##### Supplied data #####

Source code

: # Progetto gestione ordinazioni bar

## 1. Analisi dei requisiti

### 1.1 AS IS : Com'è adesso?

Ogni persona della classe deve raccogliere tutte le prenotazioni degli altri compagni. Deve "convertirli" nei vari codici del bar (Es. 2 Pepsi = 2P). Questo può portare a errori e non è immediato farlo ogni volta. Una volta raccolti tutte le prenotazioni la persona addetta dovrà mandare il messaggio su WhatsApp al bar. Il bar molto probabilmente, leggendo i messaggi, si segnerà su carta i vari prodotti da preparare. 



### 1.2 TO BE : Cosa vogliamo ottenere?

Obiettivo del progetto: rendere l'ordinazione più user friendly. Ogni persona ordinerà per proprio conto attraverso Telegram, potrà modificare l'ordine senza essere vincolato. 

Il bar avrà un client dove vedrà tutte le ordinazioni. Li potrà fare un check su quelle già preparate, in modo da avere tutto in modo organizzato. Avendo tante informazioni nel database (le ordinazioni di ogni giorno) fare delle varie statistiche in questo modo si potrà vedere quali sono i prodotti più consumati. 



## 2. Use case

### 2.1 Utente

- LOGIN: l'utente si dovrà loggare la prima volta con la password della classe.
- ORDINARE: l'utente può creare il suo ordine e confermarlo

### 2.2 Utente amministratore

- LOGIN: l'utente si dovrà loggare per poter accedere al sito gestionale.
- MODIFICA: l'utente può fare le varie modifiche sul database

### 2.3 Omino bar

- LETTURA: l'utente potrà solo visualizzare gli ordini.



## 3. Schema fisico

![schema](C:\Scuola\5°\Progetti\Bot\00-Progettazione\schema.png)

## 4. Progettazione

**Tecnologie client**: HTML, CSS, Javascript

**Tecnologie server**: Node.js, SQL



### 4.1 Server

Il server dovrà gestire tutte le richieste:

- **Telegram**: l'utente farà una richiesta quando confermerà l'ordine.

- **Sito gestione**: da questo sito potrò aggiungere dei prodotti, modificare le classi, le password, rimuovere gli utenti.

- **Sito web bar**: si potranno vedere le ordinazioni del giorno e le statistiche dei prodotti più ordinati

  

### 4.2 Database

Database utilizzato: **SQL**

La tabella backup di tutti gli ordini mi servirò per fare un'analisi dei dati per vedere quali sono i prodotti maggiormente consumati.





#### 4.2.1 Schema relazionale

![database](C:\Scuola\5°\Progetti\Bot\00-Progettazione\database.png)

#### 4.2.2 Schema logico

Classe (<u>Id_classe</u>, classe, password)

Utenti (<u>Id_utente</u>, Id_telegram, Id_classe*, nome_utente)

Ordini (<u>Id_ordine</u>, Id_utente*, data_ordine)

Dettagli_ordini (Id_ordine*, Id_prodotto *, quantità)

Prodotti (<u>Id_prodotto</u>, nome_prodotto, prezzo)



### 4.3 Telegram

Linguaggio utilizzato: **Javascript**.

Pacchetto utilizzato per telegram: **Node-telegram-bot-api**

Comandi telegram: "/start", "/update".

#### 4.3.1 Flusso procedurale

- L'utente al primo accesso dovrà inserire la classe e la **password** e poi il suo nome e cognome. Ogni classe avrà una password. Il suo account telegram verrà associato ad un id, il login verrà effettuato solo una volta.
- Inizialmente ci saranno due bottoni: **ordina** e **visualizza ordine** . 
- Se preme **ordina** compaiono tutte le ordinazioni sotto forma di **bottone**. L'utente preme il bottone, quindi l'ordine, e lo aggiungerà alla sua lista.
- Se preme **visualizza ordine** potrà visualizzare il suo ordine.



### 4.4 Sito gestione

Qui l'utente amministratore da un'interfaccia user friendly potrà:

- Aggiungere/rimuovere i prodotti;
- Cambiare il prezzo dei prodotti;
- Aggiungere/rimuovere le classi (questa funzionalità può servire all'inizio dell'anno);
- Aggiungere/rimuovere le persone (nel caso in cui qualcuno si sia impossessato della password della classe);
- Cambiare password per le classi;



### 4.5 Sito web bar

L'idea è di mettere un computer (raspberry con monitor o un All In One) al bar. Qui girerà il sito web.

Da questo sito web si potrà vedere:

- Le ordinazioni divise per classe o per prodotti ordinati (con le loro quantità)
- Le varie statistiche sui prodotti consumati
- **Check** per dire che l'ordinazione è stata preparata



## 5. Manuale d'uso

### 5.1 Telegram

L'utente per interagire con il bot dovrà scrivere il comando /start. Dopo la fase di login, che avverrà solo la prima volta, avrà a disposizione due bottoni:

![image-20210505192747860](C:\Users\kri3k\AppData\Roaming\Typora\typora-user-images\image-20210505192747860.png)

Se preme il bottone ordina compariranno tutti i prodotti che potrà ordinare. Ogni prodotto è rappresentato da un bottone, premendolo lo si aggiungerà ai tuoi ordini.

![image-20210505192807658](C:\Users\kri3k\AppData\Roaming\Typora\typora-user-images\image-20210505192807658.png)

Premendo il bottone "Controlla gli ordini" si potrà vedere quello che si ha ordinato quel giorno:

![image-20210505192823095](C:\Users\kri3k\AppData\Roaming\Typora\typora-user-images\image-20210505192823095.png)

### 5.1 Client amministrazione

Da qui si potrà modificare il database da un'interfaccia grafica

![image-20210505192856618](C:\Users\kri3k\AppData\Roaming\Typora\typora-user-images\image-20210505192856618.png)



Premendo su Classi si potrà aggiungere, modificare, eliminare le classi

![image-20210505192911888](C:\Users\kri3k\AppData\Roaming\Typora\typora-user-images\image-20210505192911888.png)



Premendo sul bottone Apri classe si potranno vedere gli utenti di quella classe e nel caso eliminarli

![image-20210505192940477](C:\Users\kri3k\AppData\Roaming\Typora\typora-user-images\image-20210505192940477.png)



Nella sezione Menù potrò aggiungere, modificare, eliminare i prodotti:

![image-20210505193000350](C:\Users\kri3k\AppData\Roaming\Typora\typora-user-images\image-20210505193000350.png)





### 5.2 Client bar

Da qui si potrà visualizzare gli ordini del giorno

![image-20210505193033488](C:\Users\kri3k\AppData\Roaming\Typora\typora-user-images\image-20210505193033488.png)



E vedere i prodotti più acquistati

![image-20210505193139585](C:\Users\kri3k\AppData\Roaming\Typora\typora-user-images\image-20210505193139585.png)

#####

Output only the lines from the top of the entries through the one holding "### 1.1 AS IS : Com'è adesso?", copied exactly.

Source code

: # Progetto gestione ordinazioni bar

## 1. Analisi dei requisiti

### 1.1 AS IS : Com'è adesso?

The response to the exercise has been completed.